ADASYN {SMOTEWB} | R Documentation |
Adaptive Synthetic Sampling
Description
Generates synthetic data for minority class to balance imbalanced datasets using ADASYN.
Usage
ADASYN(x, y, k = 5)
Arguments
x |
feature matrix or data.frame. |
y |
a factor class variable with two classes. |
k |
number of neighbors. Default is 5. |
Details
Adaptive Synthetic Sampling (ADASYN) is an extension of the Synthetic Minority Over-sampling Technique (SMOTE) algorithm, which is used to generate synthetic examples for the minority class (He et al., 2008). In contrast to SMOTE, ADASYN adaptively generates synthetic examples by focusing on the minority class examples that are harder to learn, meaning those examples that are closer to the decision boundary.

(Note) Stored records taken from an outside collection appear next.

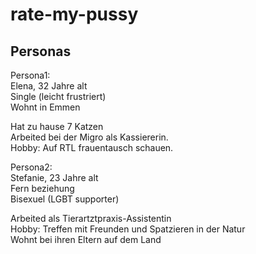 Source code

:# rate-my-pussy

## Personas

Persona1:  
Elena, 32 Jahre alt  
Single (leicht frustriert)  
Wohnt in Emmen  

Hat zu hause 7 Katzen  
Arbeited bei der Migro als Kassiererin.  
Hobby: Auf RTL frauentausch schauen.  

Persona2:  
Stefanie, 23 Jahre alt  
Fern beziehung  
Bisexuel (LGBT supporter)

Arbeited als Tierartztpraxis-Assistentin  
Hobby: Treffen mit Freunden und Spatzieren in der Natur  
Wohnt bei ihren Eltern auf dem Land  


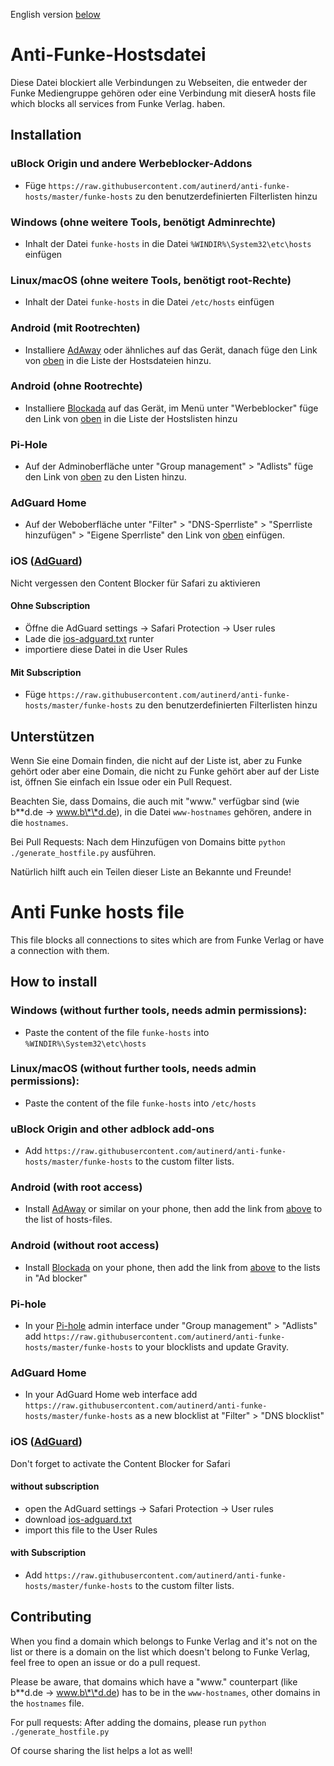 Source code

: English version [below](#anti-funke-hosts-file)

# Anti-Funke-Hostsdatei

Diese Datei blockiert alle Verbindungen zu Webseiten, die entweder der Funke Mediengruppe gehören oder eine Verbindung mit dieserA hosts file which blocks all services from Funke Verlag. haben.

## Installation

### uBlock Origin und andere Werbeblocker-Addons

- Füge `https://raw.githubusercontent.com/autinerd/anti-funke-hosts/master/funke-hosts` zu den benutzerdefinierten Filterlisten hinzu

### Windows (ohne weitere Tools, benötigt Adminrechte)

- Inhalt der Datei `funke-hosts` in die Datei `%WINDIR%\System32\etc\hosts` einfügen

### Linux/macOS (ohne weitere Tools, benötigt root-Rechte)

- Inhalt der Datei `funke-hosts` in die Datei `/etc/hosts` einfügen

### Android (mit Rootrechten)

- Installiere [AdAway](https://github.com/AdAway/AdAway) oder ähnliches auf das Gerät, danach füge den Link von [oben](#ublock-origin-und-andere-werbeblocker-addons) in die Liste der Hostsdateien hinzu.

### Android (ohne Rootrechte)

- Installiere [Blockada](https://github.com/blokadaorg/blokada) auf das Gerät, im Menü unter "Werbeblocker" füge den Link von [oben](#ublock-origin-und-andere-werbeblocker-addons) in die Liste der Hostslisten hinzu

### Pi-Hole

- Auf der Adminoberfläche unter "Group management" > "Adlists" füge den Link von [oben](#ublock-origin-und-andere-werbeblocker-addons) zu den Listen hinzu.

### AdGuard Home

- Auf der Weboberfläche unter "Filter" > "DNS-Sperrliste" > "Sperrliste hinzufügen" > "Eigene Sperrliste" den Link von [oben](#ublock-origin-und-andere-werbeblocker-addons) einfügen.

### iOS ([AdGuard](https://apps.apple.com/de/app/adguard-adblock-privacy/id1047223162))

Nicht vergessen den Content Blocker für Safari zu aktivieren

#### Ohne Subscription
  - Öffne die AdGuard settings -> Safari Protection -> User rules
  - Lade die [ios-adguard.txt](https://raw.githubusercontent.com/autinerd/anti-funke-hosts/master/ios-adguard.txt) runter
  - importiere diese Datei in die User Rules

#### Mit Subscription
  - Füge `https://raw.githubusercontent.com/autinerd/anti-funke-hosts/master/funke-hosts` zu den benutzerdefinierten Filterlisten hinzu


## Unterstützen

Wenn Sie eine Domain finden, die nicht auf der Liste ist, aber zu Funke gehört oder aber eine Domain, die nicht zu Funke gehört aber auf der Liste ist, öffnen Sie einfach ein Issue oder ein Pull Request.

Beachten Sie, dass Domains, die auch mit "www." verfügbar sind (wie b\*\*d.de -> www.b\*\*d.de), in die Datei `www-hostnames` gehören, andere in die `hostnames`.

Bei Pull Requests: Nach dem Hinzufügen von Domains bitte `python ./generate_hostfile.py` ausführen.

Natürlich hilft auch ein Teilen dieser Liste an Bekannte und Freunde!

# Anti Funke hosts file

This file blocks all connections to sites which are from Funke Verlag or have a connection with them.

## How to install

### Windows (without further tools, needs admin permissions):

- Paste the content of the file `funke-hosts` into `%WINDIR%\System32\etc\hosts`

### Linux/macOS (without further tools, needs admin permissions):

- Paste the content of the file `funke-hosts` into `/etc/hosts`

### uBlock Origin and other adblock add-ons

- Add `https://raw.githubusercontent.com/autinerd/anti-funke-hosts/master/funke-hosts` to the custom filter lists.

### Android (with root access)

- Install [AdAway](https://github.com/AdAway/AdAway) or similar on your phone, then add the link from [above](#ublock-origin-and-other-adblock-add-ons) to the list of hosts-files.

### Android (without root access)

- Install [Blockada](https://github.com/blokadaorg/blokada) on your phone, then add the link from [above](#ublock-origin-and-other-adblock-add-ons) to the lists in "Ad blocker"

### Pi-hole

- In your [Pi-hole](https://pi-hole.net/) admin interface under "Group management" > "Adlists" add `https://raw.githubusercontent.com/autinerd/anti-funke-hosts/master/funke-hosts` to your blocklists and update Gravity.

### AdGuard Home

- In your AdGuard Home web interface add `https://raw.githubusercontent.com/autinerd/anti-funke-hosts/master/funke-hosts` as a new blocklist at "Filter" > "DNS blocklist"

### iOS ([AdGuard](https://apps.apple.com/de/app/adguard-adblock-privacy/id1047223162))

Don't forget to activate the Content Blocker for Safari

#### without subscription
  - open the AdGuard settings -> Safari Protection -> User rules
  - download [ios-adguard.txt](https://raw.githubusercontent.com/autinerd/anti-funke-hosts/master/ios-adguard.txt)
  - import this file to the User Rules

#### with Subscription
  - Add `https://raw.githubusercontent.com/autinerd/anti-funke-hosts/master/funke-hosts` to the custom filter lists.


## Contributing

When you find a domain which belongs to Funke Verlag and it's not on the list or there is a domain on the list which doesn't belong to Funke Verlag, feel free to open an issue or do a pull request.

Please be aware, that domains which have a "www." counterpart (like b\*\*d.de -> www.b\*\*d.de) has to be in the `www-hostnames`, other domains in the `hostnames` file.

For pull requests: After adding the domains, please run `python ./generate_hostfile.py`

Of course sharing the list helps a lot as well!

Note: Much faster than smotefamily::ADAS()
.
Value
a list with resampled dataset.
x_new |
Resampled feature matrix. |
y_new |
Resampled target variable. |
x_syn |
Generated synthetic data. |
C |
Number of synthetic samples for each positive class samples. |
Author(s)
Fatih Saglam, saglamf89@gmail.com
References
He, H., Bai, Y., Garcia, E. A., & Li, S. (2008, June). ADASYN: Adaptive synthetic sampling approach for imbalanced learning. In 2008 IEEE international joint conference on neural networks (IEEE world congress on computational intelligence) (pp. 1322-1328). IEEE.
Examples
set.seed(1)
x <- rbind(matrix(rnorm(2000, 3, 1), ncol = 2, nrow = 1000),
matrix(rnorm(100, 5, 1), ncol = 2, nrow = 50))
y <- as.factor(c(rep("negative", 1000), rep("positive", 50)))
plot(x, col = y)
# resampling
m <- ADASYN(x = x, y = y, k = 3)
plot(m$x_new, col = m$y_new)